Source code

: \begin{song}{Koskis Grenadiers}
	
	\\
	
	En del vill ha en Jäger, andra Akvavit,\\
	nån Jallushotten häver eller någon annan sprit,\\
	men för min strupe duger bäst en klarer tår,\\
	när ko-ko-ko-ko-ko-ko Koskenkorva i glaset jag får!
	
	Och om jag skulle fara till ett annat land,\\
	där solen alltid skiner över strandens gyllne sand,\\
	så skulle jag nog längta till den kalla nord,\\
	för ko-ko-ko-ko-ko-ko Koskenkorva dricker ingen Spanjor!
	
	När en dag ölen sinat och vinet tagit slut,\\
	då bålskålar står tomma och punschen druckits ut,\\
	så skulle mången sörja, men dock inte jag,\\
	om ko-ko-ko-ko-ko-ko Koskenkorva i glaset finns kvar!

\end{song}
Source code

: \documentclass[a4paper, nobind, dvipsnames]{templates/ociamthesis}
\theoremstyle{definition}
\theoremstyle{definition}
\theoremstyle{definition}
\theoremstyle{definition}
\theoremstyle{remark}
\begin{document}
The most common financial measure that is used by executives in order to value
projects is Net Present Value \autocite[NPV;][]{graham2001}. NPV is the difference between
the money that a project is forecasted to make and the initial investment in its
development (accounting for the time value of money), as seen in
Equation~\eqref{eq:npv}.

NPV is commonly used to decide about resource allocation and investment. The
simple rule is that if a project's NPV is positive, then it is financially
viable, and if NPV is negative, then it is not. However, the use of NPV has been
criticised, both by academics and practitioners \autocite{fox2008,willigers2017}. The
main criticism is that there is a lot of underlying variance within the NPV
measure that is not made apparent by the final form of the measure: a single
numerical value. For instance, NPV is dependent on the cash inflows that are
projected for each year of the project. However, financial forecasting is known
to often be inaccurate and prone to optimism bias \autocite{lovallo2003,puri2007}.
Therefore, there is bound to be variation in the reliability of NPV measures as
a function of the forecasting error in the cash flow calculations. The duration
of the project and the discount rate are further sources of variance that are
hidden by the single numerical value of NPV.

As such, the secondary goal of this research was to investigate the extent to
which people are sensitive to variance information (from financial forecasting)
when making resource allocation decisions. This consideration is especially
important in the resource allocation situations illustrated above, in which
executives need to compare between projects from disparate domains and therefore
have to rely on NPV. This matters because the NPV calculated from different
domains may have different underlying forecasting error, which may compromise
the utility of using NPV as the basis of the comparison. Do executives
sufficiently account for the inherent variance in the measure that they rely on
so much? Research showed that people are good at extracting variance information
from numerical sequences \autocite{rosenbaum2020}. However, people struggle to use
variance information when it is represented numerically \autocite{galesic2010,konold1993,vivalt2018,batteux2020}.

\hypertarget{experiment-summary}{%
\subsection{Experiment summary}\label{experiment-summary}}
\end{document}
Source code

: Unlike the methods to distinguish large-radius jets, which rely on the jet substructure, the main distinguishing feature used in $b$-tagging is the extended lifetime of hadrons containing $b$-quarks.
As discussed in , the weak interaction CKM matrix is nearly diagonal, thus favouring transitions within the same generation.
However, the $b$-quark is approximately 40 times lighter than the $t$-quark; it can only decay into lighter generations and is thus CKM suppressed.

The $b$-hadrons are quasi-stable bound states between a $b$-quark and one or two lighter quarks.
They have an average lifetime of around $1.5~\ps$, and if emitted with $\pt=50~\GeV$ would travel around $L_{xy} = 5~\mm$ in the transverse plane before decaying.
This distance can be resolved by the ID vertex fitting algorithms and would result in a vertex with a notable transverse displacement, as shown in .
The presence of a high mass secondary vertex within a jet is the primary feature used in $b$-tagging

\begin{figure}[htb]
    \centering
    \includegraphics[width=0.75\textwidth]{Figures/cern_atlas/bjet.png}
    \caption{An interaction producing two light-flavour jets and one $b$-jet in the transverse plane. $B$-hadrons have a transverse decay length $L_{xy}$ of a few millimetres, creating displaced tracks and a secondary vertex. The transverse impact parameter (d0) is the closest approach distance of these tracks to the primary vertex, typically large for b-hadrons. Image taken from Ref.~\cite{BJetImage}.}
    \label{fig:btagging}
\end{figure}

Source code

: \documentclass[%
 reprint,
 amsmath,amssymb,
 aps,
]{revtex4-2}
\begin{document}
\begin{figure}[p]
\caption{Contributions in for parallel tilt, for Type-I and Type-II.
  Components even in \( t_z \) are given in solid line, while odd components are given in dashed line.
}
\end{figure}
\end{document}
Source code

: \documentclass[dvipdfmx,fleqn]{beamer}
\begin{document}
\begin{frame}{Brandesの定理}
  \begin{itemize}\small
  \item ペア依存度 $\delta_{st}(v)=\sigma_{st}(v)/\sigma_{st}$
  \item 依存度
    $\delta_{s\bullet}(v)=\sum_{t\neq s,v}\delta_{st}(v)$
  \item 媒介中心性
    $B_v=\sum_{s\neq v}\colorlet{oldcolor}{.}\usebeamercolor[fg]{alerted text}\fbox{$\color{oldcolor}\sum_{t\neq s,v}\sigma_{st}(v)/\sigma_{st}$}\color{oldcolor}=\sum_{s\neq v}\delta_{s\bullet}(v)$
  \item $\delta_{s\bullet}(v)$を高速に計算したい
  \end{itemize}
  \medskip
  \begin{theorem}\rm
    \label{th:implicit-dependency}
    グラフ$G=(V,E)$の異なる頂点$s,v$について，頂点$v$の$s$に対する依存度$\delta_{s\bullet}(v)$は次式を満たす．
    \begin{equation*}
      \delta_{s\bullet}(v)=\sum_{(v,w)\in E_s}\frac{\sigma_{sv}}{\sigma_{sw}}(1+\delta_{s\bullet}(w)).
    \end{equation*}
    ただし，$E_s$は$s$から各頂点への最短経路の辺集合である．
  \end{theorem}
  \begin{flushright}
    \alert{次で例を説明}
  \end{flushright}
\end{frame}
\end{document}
============================================================
:: EXERCISE OBJECTIVE ::
Please output the material above exactly as it reads.

:: TASK OUTPUT ::
Source code

: \begin{song}{Koskis Grenadiers}
	
	\\
	
	En del vill ha en Jäger, andra Akvavit,\\
	nån Jallushotten häver eller någon annan sprit,\\
	men för min strupe duger bäst en klarer tår,\\
	när ko-ko-ko-ko-ko-ko Koskenkorva i glaset jag får!
	
	Och om jag skulle fara till ett annat land,\\
	där solen alltid skiner över strandens gyllne sand,\\
	så skulle jag nog längta till den kalla nord,\\
	för ko-ko-ko-ko-ko-ko Koskenkorva dricker ingen Spanjor!
	
	När en dag ölen sinat och vinet tagit slut,\\
	då bålskålar står tomma och punschen druckits ut,\\
	så skulle mången sörja, men dock inte jag,\\
	om ko-ko-ko-ko-ko-ko Koskenkorva i glaset finns kvar!

\end{song}
Source code

: \documentclass[a4paper, nobind, dvipsnames]{templates/ociamthesis}
\theoremstyle{definition}
\theoremstyle{definition}
\theoremstyle{definition}
\theoremstyle{definition}
\theoremstyle{remark}
\begin{document}
The most common financial measure that is used by executives in order to value
projects is Net Present Value \autocite[NPV;][]{graham2001}. NPV is the difference between
the money that a project is forecasted to make and the initial investment in its
development (accounting for the time value of money), as seen in
Equation~\eqref{eq:npv}.

NPV is commonly used to decide about resource allocation and investment. The
simple rule is that if a project's NPV is positive, then it is financially
viable, and if NPV is negative, then it is not. However, the use of NPV has been
criticised, both by academics and practitioners \autocite{fox2008,willigers2017}. The
main criticism is that there is a lot of underlying variance within the NPV
measure that is not made apparent by the final form of the measure: a single
numerical value. For instance, NPV is dependent on the cash inflows that are
projected for each year of the project. However, financial forecasting is known
to often be inaccurate and prone to optimism bias \autocite{lovallo2003,puri2007}.
Therefore, there is bound to be variation in the reliability of NPV measures as
a function of the forecasting error in the cash flow calculations. The duration
of the project and the discount rate are further sources of variance that are
hidden by the single numerical value of NPV.

As such, the secondary goal of this research was to investigate the extent to
which people are sensitive to variance information (from financial forecasting)
when making resource allocation decisions. This consideration is especially
important in the resource allocation situations illustrated above, in which
executives need to compare between projects from disparate domains and therefore
have to rely on NPV. This matters because the NPV calculated from different
domains may have different underlying forecasting error, which may compromise
the utility of using NPV as the basis of the comparison. Do executives
sufficiently account for the inherent variance in the measure that they rely on
so much? Research showed that people are good at extracting variance information
from numerical sequences \autocite{rosenbaum2020}. However, people struggle to use
variance information when it is represented numerically \autocite{galesic2010,konold1993,vivalt2018,batteux2020}.

\hypertarget{experiment-summary}{%
\subsection{Experiment summary}\label{experiment-summary}}
\end{document}
Source code

: Unlike the methods to distinguish large-radius jets, which rely on the jet substructure, the main distinguishing feature used in $b$-tagging is the extended lifetime of hadrons containing $b$-quarks.
As discussed in , the weak interaction CKM matrix is nearly diagonal, thus favouring transitions within the same generation.
However, the $b$-quark is approximately 40 times lighter than the $t$-quark; it can only decay into lighter generations and is thus CKM suppressed.

The $b$-hadrons are quasi-stable bound states between a $b$-quark and one or two lighter quarks.
They have an average lifetime of around $1.5~\ps$, and if emitted with $\pt=50~\GeV$ would travel around $L_{xy} = 5~\mm$ in the transverse plane before decaying.
This distance can be resolved by the ID vertex fitting algorithms and would result in a vertex with a notable transverse displacement, as shown in .
The presence of a high mass secondary vertex within a jet is the primary feature used in $b$-tagging

\begin{figure}[htb]
    \centering
    \includegraphics[width=0.75\textwidth]{Figures/cern_atlas/bjet.png}
    \caption{An interaction producing two light-flavour jets and one $b$-jet in the transverse plane. $B$-hadrons have a transverse decay length $L_{xy}$ of a few millimetres, creating displaced tracks and a secondary vertex. The transverse impact parameter (d0) is the closest approach distance of these tracks to the primary vertex, typically large for b-hadrons. Image taken from Ref.~\cite{BJetImage}.}
    \label{fig:btagging}
\end{figure}

Source code

: \documentclass[%
 reprint,
 amsmath,amssymb,
 aps,
]{revtex4-2}
\begin{document}
\begin{figure}[p]
\caption{Contributions in for parallel tilt, for Type-I and Type-II.
  Components even in \( t_z \) are given in solid line, while odd components are given in dashed line.
}
\end{figure}
\end{document}
Source code

: \documentclass[dvipdfmx,fleqn]{beamer}
\begin{document}
\begin{frame}{Brandesの定理}
  \begin{itemize}\small
  \item ペア依存度 $\delta_{st}(v)=\sigma_{st}(v)/\sigma_{st}$
  \item 依存度
    $\delta_{s\bullet}(v)=\sum_{t\neq s,v}\delta_{st}(v)$
  \item 媒介中心性
    $B_v=\sum_{s\neq v}\colorlet{oldcolor}{.}\usebeamercolor[fg]{alerted text}\fbox{$\color{oldcolor}\sum_{t\neq s,v}\sigma_{st}(v)/\sigma_{st}$}\color{oldcolor}=\sum_{s\neq v}\delta_{s\bullet}(v)$
  \item $\delta_{s\bullet}(v)$を高速に計算したい
  \end{itemize}
  \medskip
  \begin{theorem}\rm
    \label{th:implicit-dependency}
    グラフ$G=(V,E)$の異なる頂点$s,v$について，頂点$v$の$s$に対する依存度$\delta_{s\bullet}(v)$は次式を満たす．
    \begin{equation*}
      \delta_{s\bullet}(v)=\sum_{(v,w)\in E_s}\frac{\sigma_{sv}}{\sigma_{sw}}(1+\delta_{s\bullet}(w)).
    \end{equation*}
    ただし，$E_s$は$s$から各頂点への最短経路の辺集合である．
  \end{theorem}
  \begin{flushright}
    \alert{次で例を説明}
  \end{flushright}
\end{frame}
\end{document}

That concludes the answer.